As it's winter and Frank is quite vulnerable our transition team found him a room for the winter in a place where his meals are provided, it's not the greatest place, but it's in "his" area, and he has family there. The fact is though, it's a warm place for the winter, and a place where he can't be denied service once they're full, the room is "his".

The problem is, Frank is not quite sold on the room, it's location or the fact that he is no longer sleeping in the shelter. The shelter has become home and the staff his family and to lose that is a huge lose for him. He managed to get in for a few nights before all the staff were informed of the plan, but now his name comes with a big warning in the computer that he is to go to his room for the night.

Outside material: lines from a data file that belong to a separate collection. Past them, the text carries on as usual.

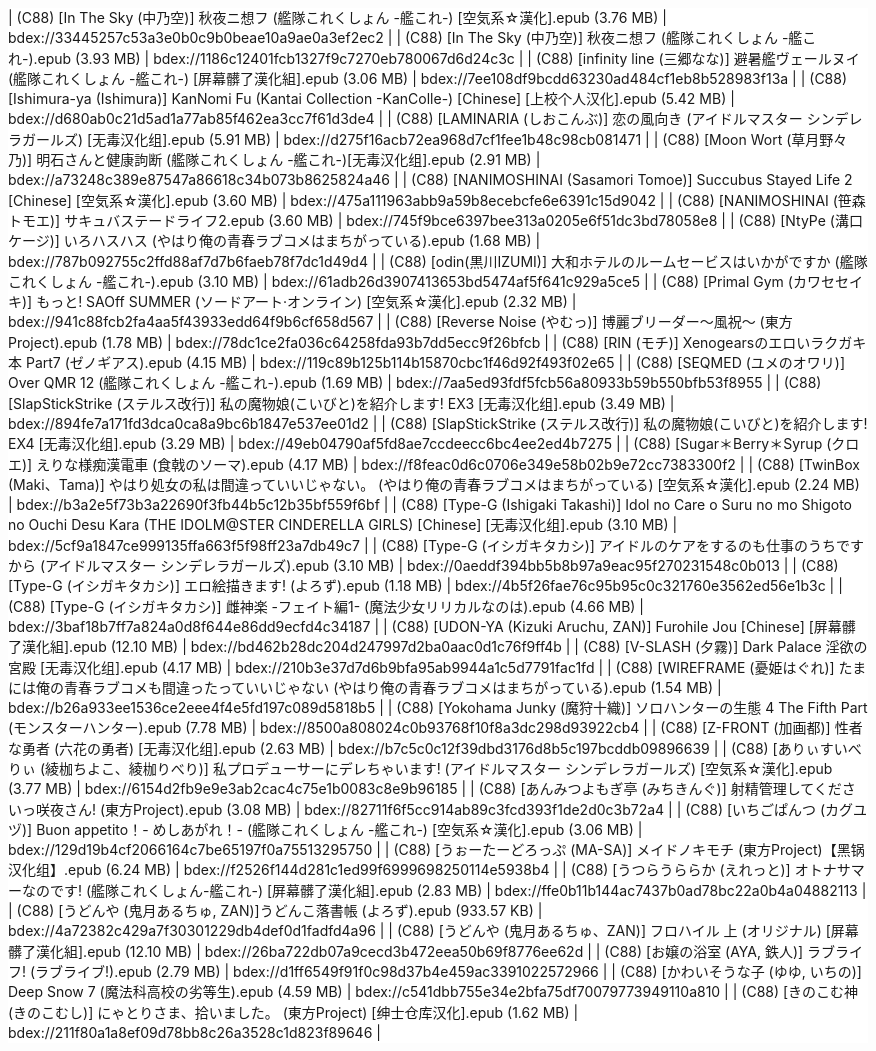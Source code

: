 | (C88) [In The Sky (中乃空)] 秋夜ニ想フ (艦隊これくしょん -艦これ-) [空気系☆漢化].epub (3.76 MB) | bdex://33445257c53a3e0b0c9b0beae10a9ae0a3ef2ec2 |
| (C88) [In The Sky (中乃空)] 秋夜ニ想フ (艦隊これくしょん -艦これ-).epub (3.93 MB) | bdex://1186c12401fcb1327f9c7270eb780067d6d24c3c |
| (C88) [infinity line (三郷なな)] 避暑艦ヴェールヌイ (艦隊これくしょん -艦これ-) [屏幕髒了漢化組].epub (3.06 MB) | bdex://7ee108df9bcdd63230ad484cf1eb8b528983f13a |
| (C88) [Ishimura-ya (Ishimura)] KanNomi  Fu  (Kantai Collection -KanColle-) [Chinese] [上校个人汉化].epub (5.42 MB) | bdex://d680ab0c21d5ad1a77ab85f462ea3cc7f61d3de4 |
| (C88) [LAMINARIA (しおこんぶ)] 恋の風向き (アイドルマスター シンデレラガールズ) [无毒汉化组].epub (5.91 MB) | bdex://d275f16acb72ea968d7cf1fee1b48c98cb081471 |
| (C88) [Moon Wort (草月野々乃)] 明石さんと健康訽断 (艦隊これくしょん -艦これ-)[无毒汉化组].epub (2.91 MB) | bdex://a73248c389e87547a86618c34b073b8625824a46 |
| (C88) [NANIMOSHINAI (Sasamori Tomoe)] Succubus Stayed Life 2 [Chinese] [空気系☆漢化].epub (3.60 MB) | bdex://475a111963abb9a59b8ecebcfe6e6391c15d9042 |
| (C88) [NANIMOSHINAI (笹森トモエ)] サキュバステードライフ2.epub (3.60 MB) | bdex://745f9bce6397bee313a0205e6f51dc3bd78058e8 |
| (C88) [NtyPe (溝口ケージ)] いろハスハス (やはり俺の青春ラブコメはまちがっている).epub (1.68 MB) | bdex://787b092755c2ffd88af7d7b6faeb78f7dc1d49d4 |
| (C88) [odin(黒川IZUMI)] 大和ホテルのルームセービスはいかがですか (艦隊これくしょん -艦これ-).epub (3.10 MB) | bdex://61adb26d3907413653bd5474af5f641c929a5ce5 |
| (C88) [Primal Gym (カワセセイキ)] もっと! SAOff SUMMER (ソードアート·オンライン) [空気系☆漢化].epub (2.32 MB) | bdex://941c88fcb2fa4aa5f43933edd64f9b6cf658d567 |
| (C88) [Reverse Noise (やむっ)] 博麗ブリーダー～風祝～ (東方Project).epub (1.78 MB) | bdex://78dc1ce2fa036c64258fda93b7dd5ecc9f26bfcb |
| (C88) [RIN (モチ)] Xenogearsのエロいラクガキ本 Part7 (ゼノギアス).epub (4.15 MB) | bdex://119c89b125b114b15870cbc1f46d92f493f02e65 |
| (C88) [SEQMED (ユメのオワリ)] Over QMR 12 (艦隊これくしょん -艦これ-).epub (1.69 MB) | bdex://7aa5ed93fdf5fcb56a80933b59b550bfb53f8955 |
| (C88) [SlapStickStrike (ステルス改行)] 私の魔物娘(こいびと)を紹介します! EX3 [无毒汉化组].epub (3.49 MB) | bdex://894fe7a171fd3dca0ca8a9bc6b1847e537ee01d2 |
| (C88) [SlapStickStrike (ステルス改行)] 私の魔物娘(こいびと)を紹介します! EX4 [无毒汉化组].epub (3.29 MB) | bdex://49eb04790af5fd8ae7ccdeecc6bc4ee2ed4b7275 |
| (C88) [Sugar＊Berry＊Syrup (クロエ)] えりな様痴漢電車 (食戟のソーマ).epub (4.17 MB) | bdex://f8feac0d6c0706e349e58b02b9e72cc7383300f2 |
| (C88) [TwinBox (Maki、Tama)] やはり処女の私は間違っていいじゃない。 (やはり俺の青春ラブコメはまちがっている) [空気系☆漢化].epub (2.24 MB) | bdex://b3a2e5f73b3a22690f3fb44b5c12b35bf559f6bf |
| (C88) [Type-G (Ishigaki Takashi)] Idol no Care o Suru no mo Shigoto no Ouchi Desu Kara (THE IDOLM@STER CINDERELLA GIRLS) [Chinese] [无毒汉化组].epub (3.10 MB) | bdex://5cf9a1847ce999135ffa663f5f98ff23a7db49c7 |
| (C88) [Type-G (イシガキタカシ)] アイドルのケアをするのも仕事のうちですから (アイドルマスター シンデレラガールズ).epub (3.10 MB) | bdex://0aeddf394bb5b8b97a9eac95f270231548c0b013 |
| (C88) [Type-G (イシガキタカシ)] エロ絵描きます! (よろず).epub (1.18 MB) | bdex://4b5f26fae76c95b95c0c321760e3562ed56e1b3c |
| (C88) [Type-G (イシガキタカシ)] 雌神楽 -フェイト編1- (魔法少女リリカルなのは).epub (4.66 MB) | bdex://3baf18b7ff7a824a0d8f644e86dd9ecfd4c34187 |
| (C88) [UDON-YA (Kizuki Aruchu, ZAN)] Furohile Jou [Chinese] [屏幕髒了漢化組].epub (12.10 MB) | bdex://bd462b28dc204d247997d2ba0aac0d1c76f9ff4b |
| (C88) [V-SLASH (夕霧)] Dark Palace 淫欲の宮殿 [无毒汉化组].epub (4.17 MB) | bdex://210b3e37d7d6b9bfa95ab9944a1c5d7791fac1fd |
| (C88) [WIREFRAME (憂姫はぐれ)] たまには俺の青春ラブコメも間違ったっていいじゃない (やはり俺の青春ラブコメはまちがっている).epub (1.54 MB) | bdex://b26a933ee1536ce2eee4f4e5fd197c089d5818b5 |
| (C88) [Yokohama Junky (魔狩十織)] ソロハンターの生態 4 The Fifth Part (モンスターハンター).epub (7.78 MB) | bdex://8500a808024c0b93768f10f8a3dc298d93922cb4 |
| (C88) [Z-FRONT (加画都)] 性者な勇者 (六花の勇者) [无毒汉化组].epub (2.63 MB) | bdex://b7c5c0c12f39dbd3176d8b5c197bcddb09896639 |
| (C88) [ありぃすいべりぃ (綾枷ちよこ、綾枷りべり)] 私プロデューサーにデレちゃいます! (アイドルマスター シンデレラガールズ) [空気系☆漢化].epub (3.77 MB) | bdex://6154d2fb9e9e3ab2cac4c75e1b0083c8e9b96185 |
| (C88) [あんみつよもぎ亭 (みちきんぐ)] 射精管理してくださいっ咲夜さん! (東方Project).epub (3.08 MB) | bdex://82711f6f5cc914ab89c3fcd393f1de2d0c3b72a4 |
| (C88) [いちごぱんつ (カグユヅ)] Buon appetito！- めしあがれ！- (艦隊これくしょん -艦これ-) [空気系☆漢化].epub (3.06 MB) | bdex://129d19b4cf2066164c7be65197f0a75513295750 |
| (C88) [うぉーたーどろっぷ (MA-SA)] メイドノキモチ (東方Project)【黑锅汉化组】.epub (6.24 MB) | bdex://f2526f144d281c1ed99f6999698250114e5938b4 |
| (C88) [うつらうららか (えれっと)] オトナサマーなのです! (艦隊これくしょん-艦これ-) [屏幕髒了漢化組].epub (2.83 MB) | bdex://ffe0b11b144ac7437b0ad78bc22a0b4a04882113 |
| (C88) [うどんや (鬼月あるちゅ, ZAN)]うどんこ落書帳 (よろず).epub (933.57 KB) | bdex://4a72382c429a7f30301229db4def0d1fadfd4a96 |
| (C88) [うどんや (鬼月あるちゅ、ZAN)] フロハイル 上 (オリジナル) [屏幕髒了漢化組].epub (12.10 MB) | bdex://26ba722db07a9cecd3b472eea50b69f8776ee62d |
| (C88) [お嬢の浴室 (AYA, 鉄人)] ラブライフ! (ラブライブ!).epub (2.79 MB) | bdex://d1ff6549f91f0c98d37b4e459ac3391022572966 |
| (C88) [かわいそうな子 (ゆゆ, いちの)] Deep Snow 7 (魔法科高校の劣等生).epub (4.59 MB) | bdex://c541dbb755e34e2bfa75df70079773949110a810 |
| (C88) [きのこむ神 (きのこむし)] にゃとりさま、拾いました。 (東方Project) [绅士仓库汉化].epub (1.62 MB) | bdex://211f80a1a8ef09d78bb8c26a3528c1d823f89646 |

Is this the best answer in this situation? I'm not sure. It's definitely a safer place for him to be staying, and one in which he's guaranteed to stay warm. Having his own room he is able to accumulate a few personal possessions and store things such as a change of clothes, and meals are sure better then soup and bread (although I haven't tasted them, so who really knows...) But is Frank happy? What is really in his best interest? I have to admit I'm with transitions on this one though. For the winter at least, I really feel having a room and meals is in his best interest, and it's not like he can't walk across the street and see the staff at work everyday anyway. I'm glad I'm not the one who had to make the decision though!

2 comments:

cb said...

This reminds me of someone I worked with a few years ago who had been homeless for years. I went to see him in the new flat that had been found for him and all he wanted to do was to go back to the shelters because he missed the communal living and the people. It is why it's so hard to be making calls about what is in other peoples' 'best interest'. I don't doubt that, in general, the new flat was the best thing for him but sometimes I did doubt it.

Lisa said...

This reminds me of the movie "Shawshank Redemption," when Brooks, a prison librarian and long-time inmate is granted release - but, unable to deal with his freedom, commits suicide.

It's gotta be easy to become "institutionalized" after a while....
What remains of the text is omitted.